Review provides managers and other staff with robust tools for rethinking and reshaping activities and practices. Review avoids the trap of "empty empowerment". Numerous successes in rethinking program approach and delivery have been achieved by the review process in recent years:

  • performance frameworks: e.g., National Research Council, IRAP, Corporate Planing and Evaluation; Industry and Science Canada, Technology Outreach, Consumer Products, NAFTA Secretariat et al
    • self-assessment against management control and accountability frameworks: Revenue Canada, National Capital Commission, Export Development Corporation, Veterans Affairs et al
    • The review community has achieved much success in discussing performance issues and the dynamics of change with politicians, managers, front line staff and stakeholder groups, including the vital linkages among performance issues of major concern to different groups. Review has taught us that partnerships among internal and external stakeholders around performance issues are essential for developing insight and consensus and for mobilizing energy for needed change.
  • Senge (1991, 1994) positions the development and use of a variety of "mental models" as one of the five key disciplines of continuous learning within organizations. This idea has also been systematically exploited by Morgan (1986, 1993) and others, using the idea of multiple "metaphors" for understanding organizational development. Review emphasizes the usefulness of multiple lines of evidence, based on models and metaphors, to develop value-added solutions to concrete performance problems.
  • Leadership and judgements by political and managerial leaders on resource reallocation have sometimes been found to depend crucially on fact-based review information. Indeed in some cases, review may be the only source of overall judgements as to whether results are good enough.

Review practice reinforces the QM reform agenda in other ways, for example:

  • Selecting and using key performance measures and service standards, a forte of review, to focus on customer and stakeholder interests and expectations.
  • Using a variety of review tools to help clarify key organizational relationships and, using the evidence gathered, to help decide whether incremental change or more fundamental re-engineering is in order.
  • Using solid fact-base information derived from review tools to strengthen a culture of continuous improvement.
  • Making the most of opportunities to use review tools to shape "organizations in transition" (Larson and Prestkill, 1991).

5. Opportunities for review flowing from lessons learned about QM

Recent accounts of the future of evaluation, internal audit and performance measurement in the professional literature have advocated much increased integration of review practices with mainstream innovation and re-invention concerns, e.g., Mayne (1994), Mayne & Zapico (1994), OCG (1991), OECD (1994ab), Ratliff & Beckstead (1994), Scriven (1993), Smith (1994), TBS (1994ac), Wye and Sonnichsen (1992) and Wargo (1994). Some of the lessons learned about implementing broad scope QM can enhance the success of the more specific review initiatives.

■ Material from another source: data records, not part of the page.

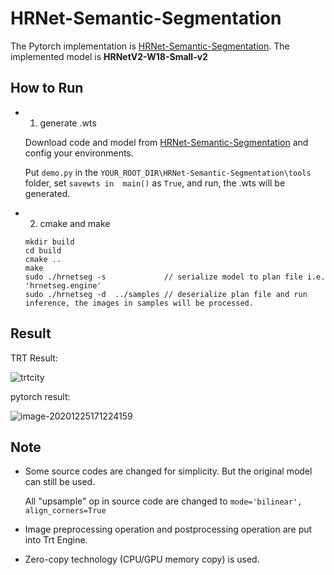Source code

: # HRNet-Semantic-Segmentation

The Pytorch implementation is [HRNet-Semantic-Segmentation](https://github.com/HRNet/HRNet-Semantic-Segmentation).  The implemented model is **HRNetV2-W18-Small-v2**


## How to Run

* 1. generate .wts

  Download code and model from [ HRNet-Semantic-Segmentation](https://github.com/HRNet/HRNet-Image-Classification) and config your environments.

  Put `demo.py`  in the `YOUR_ROOT_DIR\HRNet-Semantic-Segmentation\tools `  folder, set `savewts in  main()` as `True`, and run, the .wts will be generated.

* 2. cmake and make

  ```
  mkdir build
  cd build
  cmake ..
  make
  sudo ./hrnetseg -s             // serialize model to plan file i.e. 'hrnetseg.engine'
  sudo ./hrnetseg -d  ../samples // deserialize plan file and run inference, the images in samples will be processed.
  ```

## Result

TRT Result:

![trtcity](https://user-images.githubusercontent.com/20653176/103136469-a68e2080-46fb-11eb-9f05-06bad81c74b9.png)

pytorch result:

![image-20201225171224159](https://user-images.githubusercontent.com/20653176/103131619-6cf9ed00-46dc-11eb-9369-4374abb65744.png)

## Note

* Some source codes are changed for simplicity.  But the original model can still be used.

  All "upsample" op  in source code are changed to `mode='bilinear', align_corners=True`

* Image preprocessing operation and postprocessing operation  are put into Trt Engine.

* Zero-copy technology (CPU/GPU memory copy) is used.

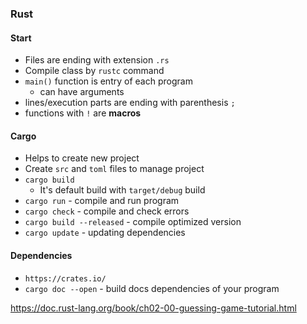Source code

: ### Rust


#### Start
* Files are ending with extension ```.rs```
* Compile class by ```rustc``` command
* ```main()``` function is entry of each program
    * can have arguments
* lines/execution parts are ending with parenthesis ```;```
* functions with ```!``` are __macros__

#### Cargo
* Helps to create new project
* Create ```src``` and ```toml``` files to manage project
* ```cargo build```
  * It's default build with ```target/debug``` build
* ```cargo run``` - compile and run program
* ```cargo check``` - compile and check errors
* ```cargo build --released``` - compile optimized version
* ```cargo update``` - updating dependencies

#### Dependencies
* ```https://crates.io/```
* ```cargo doc --open``` - build docs dependencies of your program

https://doc.rust-lang.org/book/ch02-00-guessing-game-tutorial.html
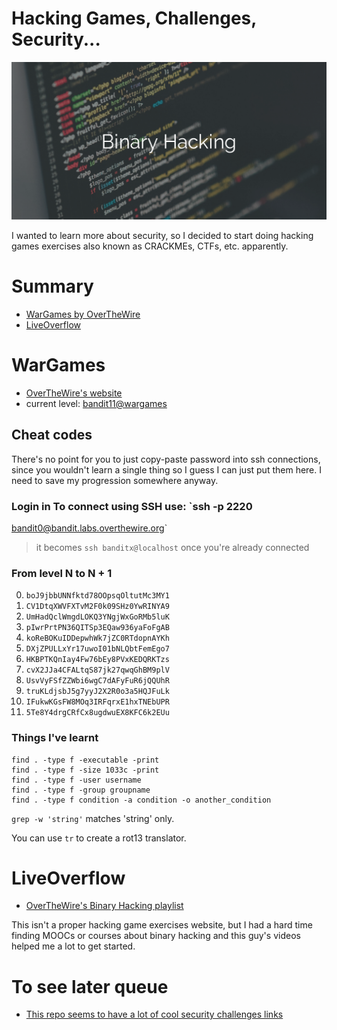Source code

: # Hacking Games, Challenges, Security...

![README's image header](binary-hacking.png)

I wanted to learn more about security, so I decided to start doing hacking games
exercises also known as CRACKMEs, CTFs, etc. apparently.

# Summary
* [WarGames by OverTheWire](#wargames)
* [LiveOverflow](#liveoverflow)

# WarGames

* [OverTheWire's website](http://overthewire.org)
* current level: [bandit11@wargames](http://overthewire.org/wargames/bandit/bandit12.html)

## Cheat codes

There's no point for you to just copy-paste password into ssh connections, since
you wouldn't learn a single thing so I guess I can just put them here. I need to
save my progression somewhere anyway.

### Login in To connect using SSH use: `ssh -p 2220
bandit0@bandit.labs.overthewire.org`
  > it becomes `ssh banditx@localhost` once you're already connected

### From level N to N + 1

0. `boJ9jbbUNNfktd78OOpsqOltutMc3MY1`
1. `CV1DtqXWVFXTvM2F0k09SHz0YwRINYA9`
1. `UmHadQclWmgdLOKQ3YNgjWxGoRMb5luK`
1. `pIwrPrtPN36QITSp3EQaw936yaFoFgAB`
1. `koReBOKuIDDepwhWk7jZC0RTdopnAYKh`
1. `DXjZPULLxYr17uwoI01bNLQbtFemEgo7`
1. `HKBPTKQnIay4Fw76bEy8PVxKEDQRKTzs`
1. `cvX2JJa4CFALtqS87jk27qwqGhBM9plV`
1. `UsvVyFSfZZWbi6wgC7dAFyFuR6jQQUhR`
1. `truKLdjsbJ5g7yyJ2X2R0o3a5HQJFuLk`
1. `IFukwKGsFW8MOq3IRFqrxE1hxTNEbUPR`
1. `5Te8Y4drgCRfCx8ugdwuEX8KFC6k2EUu`

### Things I've learnt

```
find . -type f -executable -print
find . -type f -size 1033c -print
find . -type f -user username
find . -type f -group groupname
find . -type f condition -a condition -o another_condition
```

`grep -w 'string'` matches 'string' only.

You can use `tr` to create a rot13 translator.

# LiveOverflow
* [OverTheWire's Binary Hacking playlist](https://www.youtube.com/playlist?list=PLhixgUqwRTjxglIswKp9mpkfPNfHkzyeN)

This isn't a proper hacking game exercises website, but I had a hard time
finding MOOCs or courses about binary hacking and this guy's videos helped me a
lot to get started.

# To see later queue
* [This repo seems to have a lot of cool security challenges links](https://github.com/rynfld/Wargames)
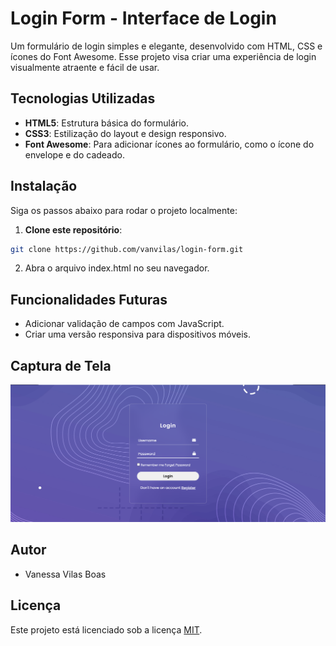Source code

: # Login Form - Interface de Login

Um formulário de login simples e elegante, desenvolvido com HTML, CSS e ícones do Font Awesome. Esse projeto visa criar uma experiência de login visualmente atraente e fácil de usar.

## Tecnologias Utilizadas
- **HTML5**: Estrutura básica do formulário.
- **CSS3**: Estilização do layout e design responsivo.
- **Font Awesome**: Para adicionar ícones ao formulário, como o ícone do envelope e do cadeado.

## Instalação
Siga os passos abaixo para rodar o projeto localmente:

1. **Clone este repositório**:
 ```bash
git clone https://github.com/vanvilas/login-form.git
```
2. Abra o arquivo index.html no seu navegador.

## Funcionalidades Futuras
- Adicionar validação de campos com JavaScript.
- Criar uma versão responsiva para dispositivos móveis.

## Captura de Tela

![screenshot](screenshot.png)

## Autor
- Vanessa Vilas Boas

## Licença
Este projeto está licenciado sob a licença [MIT](LICENSE).
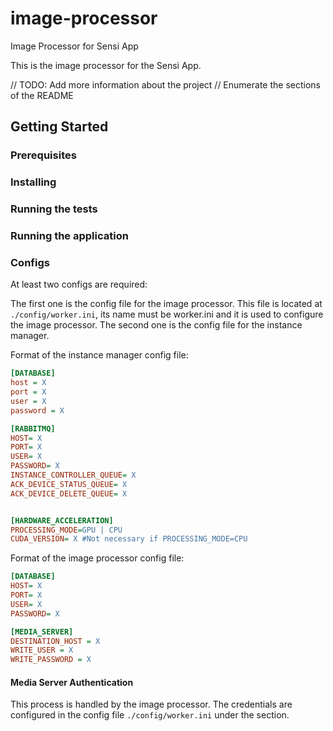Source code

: # image-processor

Image Processor for Sensi App

This is the image processor for the Sensi App.

// TODO: Add more information about the project
// Enumerate the sections of the README

## Getting Started

### Prerequisites

### Installing

### Running the tests

### Running the application



### Configs

At least two configs are required:

The first one is the config file for the image processor. This file is located at `./config/worker.ini`, its name must be worker.ini and it is used to configure the image processor.
The second one is the config file for the instance manager.

Format of the instance manager config file:

```ini
[DATABASE]
host = X
port = X
user = X
password = X

[RABBITMQ]
HOST= X
PORT= X
USER= X
PASSWORD= X
INSTANCE_CONTROLLER_QUEUE= X
ACK_DEVICE_STATUS_QUEUE= X
ACK_DEVICE_DELETE_QUEUE= X


[HARDWARE_ACCELERATION]
PROCESSING_MODE=GPU | CPU
CUDA_VERSION= X #Not necessary if PROCESSING_MODE=CPU
```

Format of the image processor config file:

```ini
[DATABASE]
HOST= X
PORT= X
USER= X
PASSWORD= X

[MEDIA_SERVER]
DESTINATION_HOST = X
WRITE_USER = X
WRITE_PASSWORD = X

```

#### Media Server Authentication

This process is handled by the image processor.
The credentials are configured in the config file `./config/worker.ini` under the section.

  • The QM focus on organizational vision strengthens review practice by placing it within the organizational and management mainstream.
  • In complex organizations, more attention needs to be paid to positioning review initiatives at appropriate levels and locations and aligning specific reviews with a broad QM vision of reinvented governance and service delivery.
  • Tested QM principles can be applied to the review process itself, e.g., for the development of client- and stakeholder-focused service standards for review practice.
  • The QM focus on teamwork and on individual and organizational learning reinforces review's emphasis on innovation and change.

6. Conclusion

This paper has described the main features of review and quality management and has dumented lessons learned about their strengths and complementarity. It has shown how QM initiatives can benefit from the discipline and insights derived from review and how review can better thrive in a quality- focused environment. Collaboration between review and QM can help both succeed in a more timely and effective way.